Warsaw had to clamp down on those counterrevolutionary troublemakers in Danzig-strangely, Andropov always thought of that port city by the old German name-lest its government come completely unglued. Moscow had told them to sort things out in the most direct terms, and the Poles knew how to follow orders. The presence of Soviet Army tanks on their soil would help them understand what was necessary and what was not. If this Polish "Solidarity" rubbish went much further, the infection would begin to spread-west to Germany, south to Czechoslovakia… and east to the Soviet Union? They couldn't allow that.
On the other hand, if the Polish government could suppress it, then things would quiet down again. Until the next time? Andropov wondered.

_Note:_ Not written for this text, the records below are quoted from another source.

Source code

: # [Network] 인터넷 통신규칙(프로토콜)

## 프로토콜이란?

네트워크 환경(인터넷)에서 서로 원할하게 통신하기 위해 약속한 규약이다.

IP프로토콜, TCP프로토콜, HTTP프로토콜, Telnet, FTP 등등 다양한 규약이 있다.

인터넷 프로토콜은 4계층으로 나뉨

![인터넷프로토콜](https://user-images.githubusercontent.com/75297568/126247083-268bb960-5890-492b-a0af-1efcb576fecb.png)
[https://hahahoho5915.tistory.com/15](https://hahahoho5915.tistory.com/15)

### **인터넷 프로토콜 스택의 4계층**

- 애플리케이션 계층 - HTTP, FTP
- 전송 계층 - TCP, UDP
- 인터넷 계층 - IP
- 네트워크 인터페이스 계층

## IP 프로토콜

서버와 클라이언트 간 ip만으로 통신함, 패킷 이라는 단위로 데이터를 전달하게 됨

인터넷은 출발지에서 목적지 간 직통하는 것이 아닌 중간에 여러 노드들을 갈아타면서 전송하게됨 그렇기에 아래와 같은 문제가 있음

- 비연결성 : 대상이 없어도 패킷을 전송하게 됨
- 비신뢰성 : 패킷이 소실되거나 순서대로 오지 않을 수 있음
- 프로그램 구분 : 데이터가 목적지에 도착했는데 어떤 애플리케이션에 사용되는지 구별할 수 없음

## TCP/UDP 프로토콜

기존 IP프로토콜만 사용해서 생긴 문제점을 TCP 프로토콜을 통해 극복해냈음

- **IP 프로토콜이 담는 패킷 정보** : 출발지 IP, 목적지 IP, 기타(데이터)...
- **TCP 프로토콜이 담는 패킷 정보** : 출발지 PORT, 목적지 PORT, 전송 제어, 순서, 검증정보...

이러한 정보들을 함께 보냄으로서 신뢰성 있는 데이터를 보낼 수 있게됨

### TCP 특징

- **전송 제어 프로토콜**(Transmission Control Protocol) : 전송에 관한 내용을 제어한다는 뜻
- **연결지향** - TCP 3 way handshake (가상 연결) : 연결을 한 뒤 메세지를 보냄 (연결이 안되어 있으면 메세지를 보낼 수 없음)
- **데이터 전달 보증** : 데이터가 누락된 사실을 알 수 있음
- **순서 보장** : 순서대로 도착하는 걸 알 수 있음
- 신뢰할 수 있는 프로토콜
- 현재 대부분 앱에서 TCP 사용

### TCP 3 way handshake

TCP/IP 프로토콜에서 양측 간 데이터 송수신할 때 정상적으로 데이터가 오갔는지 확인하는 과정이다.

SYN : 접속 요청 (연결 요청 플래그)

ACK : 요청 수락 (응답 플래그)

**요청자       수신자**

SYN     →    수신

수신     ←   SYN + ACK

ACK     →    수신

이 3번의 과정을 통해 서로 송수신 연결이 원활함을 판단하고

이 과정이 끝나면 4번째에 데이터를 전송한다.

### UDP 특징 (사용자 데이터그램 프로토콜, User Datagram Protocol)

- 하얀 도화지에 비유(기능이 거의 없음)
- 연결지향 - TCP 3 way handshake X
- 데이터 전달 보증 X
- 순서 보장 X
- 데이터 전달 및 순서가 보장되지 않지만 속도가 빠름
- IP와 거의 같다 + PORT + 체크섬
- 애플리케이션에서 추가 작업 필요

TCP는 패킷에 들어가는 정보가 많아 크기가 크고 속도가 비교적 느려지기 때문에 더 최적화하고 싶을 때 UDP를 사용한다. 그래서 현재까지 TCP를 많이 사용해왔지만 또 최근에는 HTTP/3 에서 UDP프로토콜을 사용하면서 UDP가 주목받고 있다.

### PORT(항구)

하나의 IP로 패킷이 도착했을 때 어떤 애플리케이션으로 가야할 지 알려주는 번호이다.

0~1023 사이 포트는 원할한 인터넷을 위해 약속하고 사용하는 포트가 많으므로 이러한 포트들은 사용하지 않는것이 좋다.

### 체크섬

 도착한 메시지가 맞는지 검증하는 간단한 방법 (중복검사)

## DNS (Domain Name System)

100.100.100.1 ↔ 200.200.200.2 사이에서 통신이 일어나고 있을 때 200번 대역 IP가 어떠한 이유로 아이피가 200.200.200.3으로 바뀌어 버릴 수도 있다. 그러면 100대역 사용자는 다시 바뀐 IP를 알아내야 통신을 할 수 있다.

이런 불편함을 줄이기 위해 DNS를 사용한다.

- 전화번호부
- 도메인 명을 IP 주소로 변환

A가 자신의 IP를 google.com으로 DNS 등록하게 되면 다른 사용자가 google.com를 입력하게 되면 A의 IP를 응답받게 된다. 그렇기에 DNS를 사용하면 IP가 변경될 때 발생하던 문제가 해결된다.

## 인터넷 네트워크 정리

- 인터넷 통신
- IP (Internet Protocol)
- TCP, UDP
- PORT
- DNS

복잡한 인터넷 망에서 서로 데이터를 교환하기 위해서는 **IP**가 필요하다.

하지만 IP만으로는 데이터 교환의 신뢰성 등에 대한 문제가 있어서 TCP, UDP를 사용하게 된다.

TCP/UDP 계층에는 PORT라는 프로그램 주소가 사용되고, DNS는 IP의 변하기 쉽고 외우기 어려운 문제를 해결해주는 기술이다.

Had his outlook been just a little broader, he might have grasped the fundamental problem. As a Politburo member, he was insulated from the more unpleasant aspects of life in his country. He lacked for nothing. Good food was no farther away than his telephone. His lavish apartment was well furnished, outfitted with German appliances. The furniture was comfortable. The elevator in his building was never out of service. He had a driver to take him to and from the office. He had a protective detail to make sure that he was never troubled by street hooligans. He was as protected as Nikolay II had been and, like all men, he assumed that his living conditions were normal, even though intellectually he knew that they were anything but. The people outside his windows had food to eat, TV and films to watch, sports teams to cheer for, and the chance to own an automobile, didn't they? In return for giving them all those things, he enjoyed a somewhat better lifestyle. That was entirely reasonable, wasn't it? Didn't he work harder than they all did? What the hell else did those people want?

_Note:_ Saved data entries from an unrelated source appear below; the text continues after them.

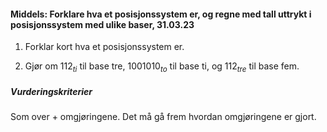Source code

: #### Middels: Forklare hva et posisjonssystem er, og regne med tall uttrykt i posisjonssystem med ulike baser,  31.03.23

1. Forklar kort hva et posisjonssystem er.

2. Gjør om $112_{ti}$ til base tre, $1001010_{to}$ til base ti, og $112_{tre}$ til base fem.

##### Vurderingskriterier

Som over + omgjøringene. Det må gå frem hvordan omgjøringene er gjort.

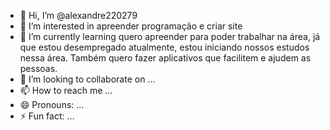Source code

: - 👋 Hi, I’m @alexandre220279
- 👀 I’m interested in apreender programação e criar site
- 🌱 I’m currently learning quero apreender para poder trabalhar na área, já que estou desempregado atualmente, estou iniciando nossos estudos nessa área. Também quero fazer aplicativos que facilitem e ajudem as pessoas.
- 💞️ I’m looking to collaborate on ...
- 📫 How to reach me ...
- 😄 Pronouns: ...
- ⚡ Fun fact: ...

<!---
alexandre220279/alexandre220279 is a ✨ special ✨ repository because its `README.md` (this file) appears on your GitHub profile.
You can click the Preview link to take a look at your changes.
--->
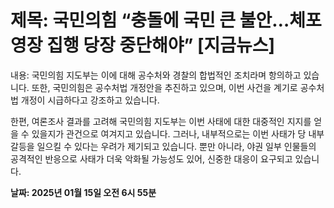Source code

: # **제목: 국민의힘 “충돌에 국민 큰 불안…체포영장 집행 당장 중단해야” [지금뉴스]**

  내용: 국민의힘 지도부는 이에 대해 공수처와 경찰의 합법적인 조치라며 항의하고 있습니다. 또한, 국민의힘은 공수처법 개정안을 추진하고 있으며, 이번 사건을 계기로 공수처법 개정이 시급하다고 강조하고 있습니다.

한편, 여론조사 결과를 고려해 국민의힘 지도부는 이번 사태에 대한 대중적인 지지를 얻을 수 있을지가 관건으로 여겨지고 있습니다. 그러나, 내부적으로는 이번 사태가 당 내부 갈등을 일으킬 수 있다는 우려가 제기되고 있습니다. 뿐만 아니라, 야권 일부 인물들의 공격적인 반응으로 사태가 더욱 악화될 가능성도 있어, 신중한 대응이 요구되고 있습니다.

  **날짜: 2025년 01월 15일 오전 6시 55분**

And now this Polish priest was trying to upset the entire thing.
And he just might do it, too, Andropov thought. Stalin had once famously asked how many divisions the Pope had at his command, but even he must have known that not all the power in the world grew out of the barrel of a gun.
If Karol did resign the papacy, then what? He'd try to come back to Poland. Might the Poles keep him out-revoke his citizenship, for example? No, somehow he'd manage to get back into Poland. Andropov and the Poles had their agents inside the church, of course, but such things only went so far. To what extent did the church have his agencies infiltrated? There was no telling. So no, any attempt to keep him out of Poland was probably doomed to failure, and, once attempted, if the Pope did get into Poland, that would be an epic disaster.